Thursday, September 11, 2014

The Trouble with Dora

Today's post is not a book review. It's a rant at how sexist stereotypes still persist. As any preschooler knows, Dora the Explorer is an intrepid pint-sized adventurer with a purple backpack and a boot-wearing monkey for a sidekick. A show featuring her exploits took off in 2000. Five years later, Dora's cousin Diego was given his own series.

When my nephew was younger, he loved Dora and wore her backpack with pride. It didn't matter to him one wit that Dora was a girl. And yet, fourteen years after the show's debut, Dora has been sold out, a victim of merchandising. The above photo was snapped in my doctor's waiting room. Sexism is so insidious that it took me a while to realize what was wrong with the decals stuck to the wall. But look closely. The toons' body language says it all. Dora stands with her arms folded, legs crossed, while Diego is running full speed. The message is clear: Girls = Passive; Boys = Active. (I won't even go into the butterflies surrounding Dora versus the menacing paw prints near Diego.)

Not to be hasty, I checked to see if there are more active wall decals of Dora on Amazon. Not really. There's one showing her holding a bunch of flowers and another, the best of the bunch, in which she's on tippy toes, arms wide open.

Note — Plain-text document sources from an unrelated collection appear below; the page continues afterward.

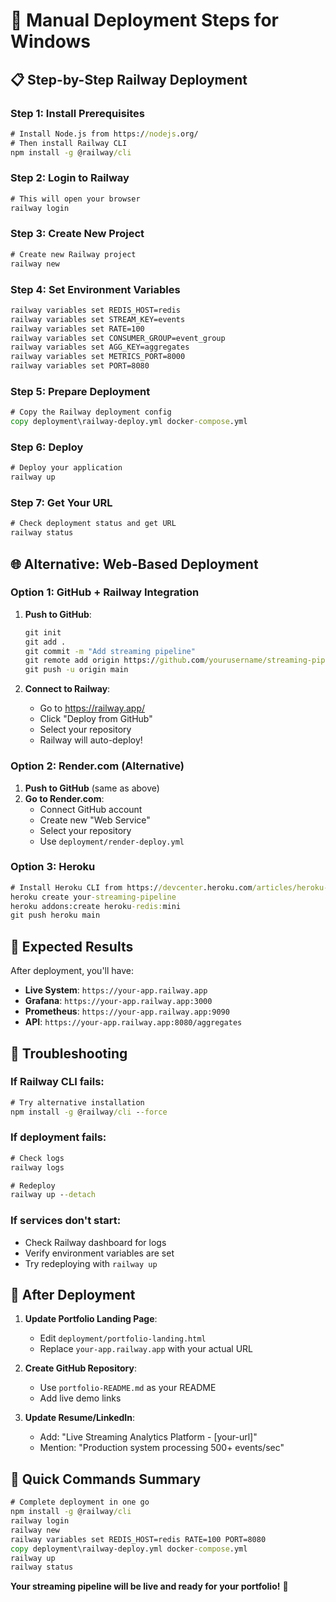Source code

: # 🚀 Manual Deployment Steps for Windows

## 📋 **Step-by-Step Railway Deployment**

### **Step 1: Install Prerequisites**
```cmd
# Install Node.js from https://nodejs.org/
# Then install Railway CLI
npm install -g @railway/cli
```

### **Step 2: Login to Railway**
```cmd
# This will open your browser
railway login
```

### **Step 3: Create New Project**
```cmd
# Create new Railway project
railway new
```

### **Step 4: Set Environment Variables**
```cmd
railway variables set REDIS_HOST=redis
railway variables set STREAM_KEY=events
railway variables set RATE=100
railway variables set CONSUMER_GROUP=event_group
railway variables set AGG_KEY=aggregates
railway variables set METRICS_PORT=8000
railway variables set PORT=8080
```

### **Step 5: Prepare Deployment**
```cmd
# Copy the Railway deployment config
copy deployment\railway-deploy.yml docker-compose.yml
```

### **Step 6: Deploy**
```cmd
# Deploy your application
railway up
```

### **Step 7: Get Your URL**
```cmd
# Check deployment status and get URL
railway status
```

## 🌐 **Alternative: Web-Based Deployment**

### **Option 1: GitHub + Railway Integration**
1. **Push to GitHub**:
   ```cmd
   git init
   git add .
   git commit -m "Add streaming pipeline"
   git remote add origin https://github.com/yourusername/streaming-pipeline
   git push -u origin main
   ```

2. **Connect to Railway**:
   - Go to https://railway.app/
   - Click "Deploy from GitHub"
   - Select your repository
   - Railway will auto-deploy!

### **Option 2: Render.com (Alternative)**
1. **Push to GitHub** (same as above)
2. **Go to Render.com**:
   - Connect GitHub account
   - Create new "Web Service"
   - Select your repository
   - Use `deployment/render-deploy.yml`

### **Option 3: Heroku**
```cmd
# Install Heroku CLI from https://devcenter.heroku.com/articles/heroku-cli
heroku create your-streaming-pipeline
heroku addons:create heroku-redis:mini
git push heroku main
```

## 🎯 **Expected Results**

After deployment, you'll have:
- **Live System**: `https://your-app.railway.app`
- **Grafana**: `https://your-app.railway.app:3000`
- **Prometheus**: `https://your-app.railway.app:9090`
- **API**: `https://your-app.railway.app:8080/aggregates`

## 🔧 **Troubleshooting**

### **If Railway CLI fails:**
```cmd
# Try alternative installation
npm install -g @railway/cli --force
```

### **If deployment fails:**
```cmd
# Check logs
railway logs

# Redeploy
railway up --detach
```

### **If services don't start:**
- Check Railway dashboard for logs
- Verify environment variables are set
- Try redeploying with `railway up`

## 🎨 **After Deployment**

1. **Update Portfolio Landing Page**:
   - Edit `deployment/portfolio-landing.html`
   - Replace `your-app.railway.app` with your actual URL

2. **Create GitHub Repository**:
   - Use `portfolio-README.md` as your README
   - Add live demo links

3. **Update Resume/LinkedIn**:
   - Add: "Live Streaming Analytics Platform - [your-url]"
   - Mention: "Production system processing 500+ events/sec"

## 🚀 **Quick Commands Summary**

```cmd
# Complete deployment in one go
npm install -g @railway/cli
railway login
railway new
railway variables set REDIS_HOST=redis RATE=100 PORT=8080
copy deployment\railway-deploy.yml docker-compose.yml
railway up
railway status
```

**Your streaming pipeline will be live and ready for your portfolio!** 🎯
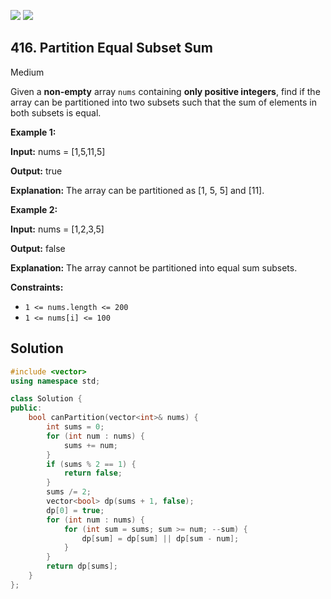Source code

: [![](https://img.shields.io/github/stars/javadev/LeetCode-in-All?label=Stars&style=flat-square)](https://github.com/javadev/LeetCode-in-All)
[![](https://img.shields.io/github/forks/javadev/LeetCode-in-All?label=Fork%20me%20on%20GitHub%20&style=flat-square)](https://github.com/javadev/LeetCode-in-All/fork)

## 416\. Partition Equal Subset Sum

Medium

Given a **non-empty** array `nums` containing **only positive integers**, find if the array can be partitioned into two subsets such that the sum of elements in both subsets is equal.

**Example 1:**

**Input:** nums = [1,5,11,5]

**Output:** true

**Explanation:** The array can be partitioned as [1, 5, 5] and [11]. 

**Example 2:**

**Input:** nums = [1,2,3,5]

**Output:** false

**Explanation:** The array cannot be partitioned into equal sum subsets. 

**Constraints:**

*   `1 <= nums.length <= 200`
*   `1 <= nums[i] <= 100`

## Solution

```cpp
#include <vector>
using namespace std;

class Solution {
public:
    bool canPartition(vector<int>& nums) {
        int sums = 0;
        for (int num : nums) {
            sums += num;
        }
        if (sums % 2 == 1) {
            return false;
        }
        sums /= 2;
        vector<bool> dp(sums + 1, false);
        dp[0] = true;
        for (int num : nums) {
            for (int sum = sums; sum >= num; --sum) {
                dp[sum] = dp[sum] || dp[sum - num];
            }
        }
        return dp[sums];
    }
};
```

Now imagine a preschool boy seeing the two figures on the wall. Would he choose Dora as his model? Not likely. A preschool girl would, though. And with her choice comes the implicit message that boys do all the running.  

Dora the Explorer and Go, Diego, Go generally get high marks from the media for setting nonstereotypical examples for its young viewers. Unfortunately, its licensing department has a long way to go.

Okay, today's rant is over.


  1. That is really irritating. My four year old loves Dora. I don't like the idea of her seeing marketing images like that. Sigh.

  2. Plus it looks like he has a backpack and she doesn't, implying she's not the explorer anymore.

    I love the rant. I think it should be a weekly post.

  3. Terrible. I was just thinking about Dpra the other day, for some reason--the Dora I remember--and what a great role model she was for girls and boys--brave, strong, smart, adventurous, and compassionate.

    This is sickening. I agree with Tracy. Great rant, do it weekly.

  4. The backpack is gone - plus Dora used to look much more toddler-like with a pink tee and orange shorts. Sometimes her belly peeked out! Now she has been "teenified" in other versions with long hair, leggings and jewelry. Ick.